--- DATASET EXCERPTS ---
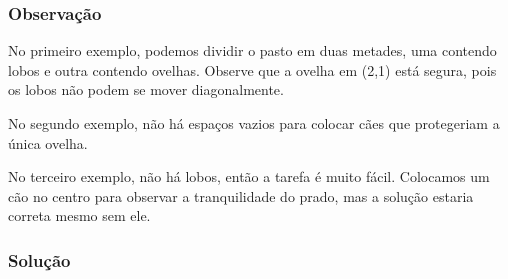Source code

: \subsubsection*{Observação}
No primeiro exemplo, podemos dividir o pasto em duas metades, uma contendo lobos e outra contendo ovelhas. Observe que a ovelha em (2,1) está segura, pois os lobos não podem se mover diagonalmente.

No segundo exemplo, não há espaços vazios para colocar cães que protegeriam a única ovelha.

No terceiro exemplo, não há lobos, então a tarefa é muito fácil. Colocamos um cão no centro para observar a tranquilidade do prado, mas a solução estaria correta mesmo sem ele.

\subsubsection*{Solução}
---
## EXERCISE AIM
Would you retype every line shown above exactly, leaving the pictures aside?

## WRITTEN RESPONSE
Source code

: \subsubsection*{Observação}
No primeiro exemplo, podemos dividir o pasto em duas metades, uma contendo lobos e outra contendo ovelhas. Observe que a ovelha em (2,1) está segura, pois os lobos não podem se mover diagonalmente.

No segundo exemplo, não há espaços vazios para colocar cães que protegeriam a única ovelha.

No terceiro exemplo, não há lobos, então a tarefa é muito fácil. Colocamos um cão no centro para observar a tranquilidade do prado, mas a solução estaria correta mesmo sem ele.

\subsubsection*{Solução}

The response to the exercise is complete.